[Extracted records]

>>

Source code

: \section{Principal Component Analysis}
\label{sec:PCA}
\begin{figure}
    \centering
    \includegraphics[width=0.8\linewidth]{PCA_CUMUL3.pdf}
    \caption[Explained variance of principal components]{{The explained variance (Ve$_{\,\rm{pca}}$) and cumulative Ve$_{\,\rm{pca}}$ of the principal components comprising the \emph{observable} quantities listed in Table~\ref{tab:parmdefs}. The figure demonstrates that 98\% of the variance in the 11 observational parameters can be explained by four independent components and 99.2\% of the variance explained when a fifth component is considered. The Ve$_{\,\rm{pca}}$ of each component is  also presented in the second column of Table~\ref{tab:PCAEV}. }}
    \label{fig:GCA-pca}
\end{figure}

<<
>>

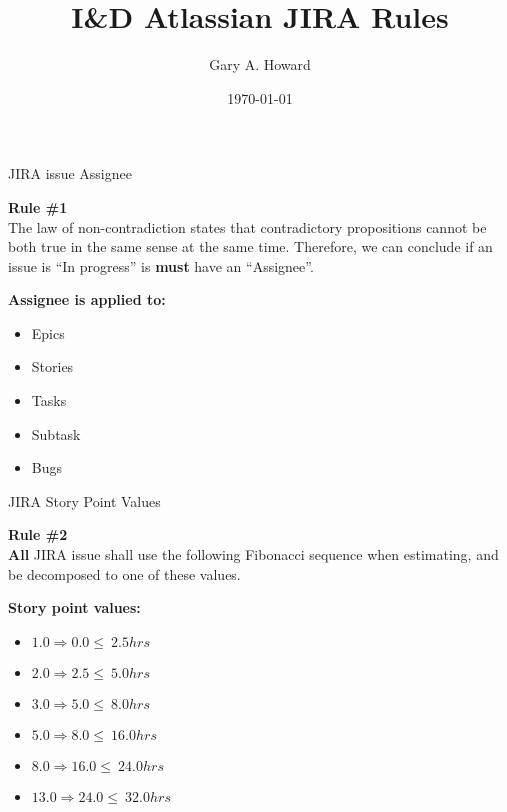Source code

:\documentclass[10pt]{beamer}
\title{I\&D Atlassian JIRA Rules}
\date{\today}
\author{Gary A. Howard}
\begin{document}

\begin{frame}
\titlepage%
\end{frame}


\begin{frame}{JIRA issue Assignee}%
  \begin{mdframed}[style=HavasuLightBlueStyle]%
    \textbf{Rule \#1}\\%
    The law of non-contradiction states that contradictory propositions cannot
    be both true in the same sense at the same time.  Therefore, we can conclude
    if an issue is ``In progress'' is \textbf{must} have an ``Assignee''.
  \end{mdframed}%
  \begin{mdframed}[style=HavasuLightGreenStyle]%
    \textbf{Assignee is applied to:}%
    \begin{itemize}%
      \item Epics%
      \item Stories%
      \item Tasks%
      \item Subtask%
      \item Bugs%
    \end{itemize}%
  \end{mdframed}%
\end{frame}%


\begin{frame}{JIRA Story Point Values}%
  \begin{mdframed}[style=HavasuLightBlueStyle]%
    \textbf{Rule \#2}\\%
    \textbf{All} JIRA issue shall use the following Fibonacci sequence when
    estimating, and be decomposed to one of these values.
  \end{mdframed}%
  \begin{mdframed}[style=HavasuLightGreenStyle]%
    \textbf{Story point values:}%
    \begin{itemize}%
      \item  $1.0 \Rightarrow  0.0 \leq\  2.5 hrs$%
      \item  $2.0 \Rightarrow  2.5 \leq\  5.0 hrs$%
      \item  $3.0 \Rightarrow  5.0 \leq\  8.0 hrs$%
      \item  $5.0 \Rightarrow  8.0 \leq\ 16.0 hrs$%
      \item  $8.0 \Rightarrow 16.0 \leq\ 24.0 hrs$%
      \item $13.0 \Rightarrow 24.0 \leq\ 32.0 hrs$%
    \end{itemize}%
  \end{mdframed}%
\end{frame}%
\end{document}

<<
>>

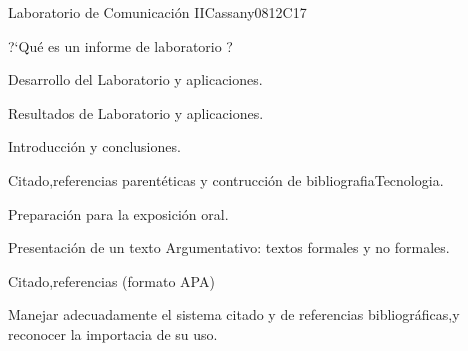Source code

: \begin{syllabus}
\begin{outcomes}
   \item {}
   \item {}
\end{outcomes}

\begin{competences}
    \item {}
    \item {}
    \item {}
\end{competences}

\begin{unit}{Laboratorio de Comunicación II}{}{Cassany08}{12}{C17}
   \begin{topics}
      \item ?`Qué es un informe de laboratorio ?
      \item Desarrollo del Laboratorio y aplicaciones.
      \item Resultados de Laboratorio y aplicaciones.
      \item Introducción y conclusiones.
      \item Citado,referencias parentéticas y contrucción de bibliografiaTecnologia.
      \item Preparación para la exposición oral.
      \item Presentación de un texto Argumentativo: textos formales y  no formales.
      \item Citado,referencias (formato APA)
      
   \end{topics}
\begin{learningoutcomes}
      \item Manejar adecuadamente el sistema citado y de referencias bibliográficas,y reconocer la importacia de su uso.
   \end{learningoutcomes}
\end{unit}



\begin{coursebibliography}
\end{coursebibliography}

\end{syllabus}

<<

* _Exercise goal_: Go line by line through the data above and report each one that holds the string "Rightarrow".

* _Exercise solution_:
      \item  $1.0 \Rightarrow  0.0 \leq\  2.5 hrs$%
      \item  $2.0 \Rightarrow  2.5 \leq\  5.0 hrs$%
      \item  $3.0 \Rightarrow  5.0 \leq\  8.0 hrs$%
      \item  $5.0 \Rightarrow  8.0 \leq\ 16.0 hrs$%
      \item  $8.0 \Rightarrow 16.0 \leq\ 24.0 hrs$%
      \item $13.0 \Rightarrow 24.0 \leq\ 32.0 hrs$%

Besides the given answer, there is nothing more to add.